Observation data (J2000 epoch)
- Constellation: Virgo
- Right ascension: 12^{h} 49^{m} 41.4813^{s}
- Declination: −11° 05′ 34.679″
- Redshift: 0.013900±0.0000270
- Heliocentric radial velocity: 4,167±8 km/s
- Distance: 204.76 ± 19.97 Mly (62.780 ± 6.122 Mpc)
- Group or cluster: Holm 463
- Apparent magnitude (V): 13.1

Characteristics
- Type: SA(r)ab pec
- Size: ~118,100 ly (36.22 kpc) (estimated)
- Apparent size (V): 1.2′ × 0.9′

Other designations
- HOLM 463A, IRAS 12470-1049, 2MASX J12494148-1105350, MCG -02-33-016, PGC 43382

= NGC 4708 =

Galaxy in the constellation Virgo

NGC 4708 is a peculiar spiral galaxy in the constellation of Virgo.
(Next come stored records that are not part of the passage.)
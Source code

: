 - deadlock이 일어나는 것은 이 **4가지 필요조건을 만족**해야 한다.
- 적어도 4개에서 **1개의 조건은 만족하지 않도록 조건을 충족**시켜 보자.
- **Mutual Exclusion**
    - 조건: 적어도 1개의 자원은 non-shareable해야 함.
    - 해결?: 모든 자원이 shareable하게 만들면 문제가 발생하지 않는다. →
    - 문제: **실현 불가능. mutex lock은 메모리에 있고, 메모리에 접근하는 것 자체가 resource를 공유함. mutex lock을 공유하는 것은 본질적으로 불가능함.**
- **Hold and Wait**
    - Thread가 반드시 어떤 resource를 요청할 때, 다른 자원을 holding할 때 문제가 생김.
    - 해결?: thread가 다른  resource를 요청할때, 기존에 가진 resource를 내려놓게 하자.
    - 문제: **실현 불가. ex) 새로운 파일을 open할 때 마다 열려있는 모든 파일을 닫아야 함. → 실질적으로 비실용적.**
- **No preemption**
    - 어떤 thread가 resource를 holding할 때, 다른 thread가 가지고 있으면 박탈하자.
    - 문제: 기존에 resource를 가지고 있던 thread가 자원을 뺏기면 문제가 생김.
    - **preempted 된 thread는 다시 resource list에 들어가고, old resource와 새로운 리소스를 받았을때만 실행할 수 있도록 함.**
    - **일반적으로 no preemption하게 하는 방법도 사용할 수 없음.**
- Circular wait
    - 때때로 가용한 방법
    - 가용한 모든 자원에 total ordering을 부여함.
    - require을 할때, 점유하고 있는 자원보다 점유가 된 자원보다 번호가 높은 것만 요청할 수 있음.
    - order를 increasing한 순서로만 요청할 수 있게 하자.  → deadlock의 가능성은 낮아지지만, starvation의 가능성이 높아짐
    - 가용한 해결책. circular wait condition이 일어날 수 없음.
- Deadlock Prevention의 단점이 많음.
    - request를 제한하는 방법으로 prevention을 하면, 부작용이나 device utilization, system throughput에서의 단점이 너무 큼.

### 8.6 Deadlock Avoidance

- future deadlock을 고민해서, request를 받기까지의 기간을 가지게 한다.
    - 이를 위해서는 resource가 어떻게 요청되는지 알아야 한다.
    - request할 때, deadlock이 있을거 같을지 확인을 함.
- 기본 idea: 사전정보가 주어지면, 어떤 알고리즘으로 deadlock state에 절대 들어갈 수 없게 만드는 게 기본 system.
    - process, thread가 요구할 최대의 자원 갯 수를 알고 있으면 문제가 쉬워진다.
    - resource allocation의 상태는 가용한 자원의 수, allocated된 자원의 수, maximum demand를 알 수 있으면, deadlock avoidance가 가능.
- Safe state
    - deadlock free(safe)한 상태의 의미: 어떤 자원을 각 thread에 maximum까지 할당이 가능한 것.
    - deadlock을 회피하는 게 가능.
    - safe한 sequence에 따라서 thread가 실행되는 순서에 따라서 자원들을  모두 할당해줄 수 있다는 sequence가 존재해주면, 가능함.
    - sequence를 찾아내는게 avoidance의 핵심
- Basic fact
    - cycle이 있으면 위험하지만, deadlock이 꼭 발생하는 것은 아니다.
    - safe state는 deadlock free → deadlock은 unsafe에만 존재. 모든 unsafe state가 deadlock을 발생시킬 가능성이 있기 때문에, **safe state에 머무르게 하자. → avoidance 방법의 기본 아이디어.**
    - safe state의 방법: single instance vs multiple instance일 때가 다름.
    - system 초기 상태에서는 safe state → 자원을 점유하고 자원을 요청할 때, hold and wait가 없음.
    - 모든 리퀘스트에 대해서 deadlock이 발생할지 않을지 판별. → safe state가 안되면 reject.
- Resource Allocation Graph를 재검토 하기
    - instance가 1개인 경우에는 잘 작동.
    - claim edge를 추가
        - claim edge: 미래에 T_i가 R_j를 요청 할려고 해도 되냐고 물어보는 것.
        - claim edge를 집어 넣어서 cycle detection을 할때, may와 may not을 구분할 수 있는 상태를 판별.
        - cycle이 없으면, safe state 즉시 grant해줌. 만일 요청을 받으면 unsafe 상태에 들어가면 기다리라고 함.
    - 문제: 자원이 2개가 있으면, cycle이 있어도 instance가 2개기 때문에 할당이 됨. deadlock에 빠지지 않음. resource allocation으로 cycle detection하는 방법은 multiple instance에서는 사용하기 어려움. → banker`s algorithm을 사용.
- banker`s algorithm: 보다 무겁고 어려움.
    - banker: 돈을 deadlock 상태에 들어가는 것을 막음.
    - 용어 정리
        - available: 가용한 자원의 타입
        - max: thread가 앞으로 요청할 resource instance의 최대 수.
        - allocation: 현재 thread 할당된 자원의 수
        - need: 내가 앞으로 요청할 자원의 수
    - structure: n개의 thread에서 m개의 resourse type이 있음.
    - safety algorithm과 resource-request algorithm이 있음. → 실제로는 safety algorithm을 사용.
Its velocity with respect to the cosmic microwave background is 4505±25 km/s, which corresponds to a Hubble distance of 66.44 ± 4.67 Mpc. However, 15 non-redshift measurements give a closer mean distance of 62.780 ± 6.122 Mpc. It was discovered by German-British astronomer William Herschel on 11 March 1788.

NGC 4708 has a possible active galactic nucleus, i.e. it has a compact region at the center of a galaxy that emits a significant amount of energy across the electromagnetic spectrum, with characteristics indicating that this luminosity is not produced by the stars.

NGC 4708 and neighboring galaxy LEDA 970118 are listed together as Holm 463 in Erik Holmberg's A Study of Double and Multiple Galaxies Together with Inquiries into some General Metagalactic Problems, published in 1937.

==Supernovae==
Three supernovae have been observed in NGC 4708:
- SN 2003ef (Type II, mag. 16.3) was discovered by LOTOSS (Lick Observatory and Tenagra Observatory Supernova Searches) on 11 May 2003.
- SN 2005bo (Type Ia, mag. 15.3) was discovered by Tim Puckett and Alex Langoussis on 17 April 2005.
- SN 2016cvn (Type Ia, mag. 17.97) was discovered by ATLAS on 5 June 2016.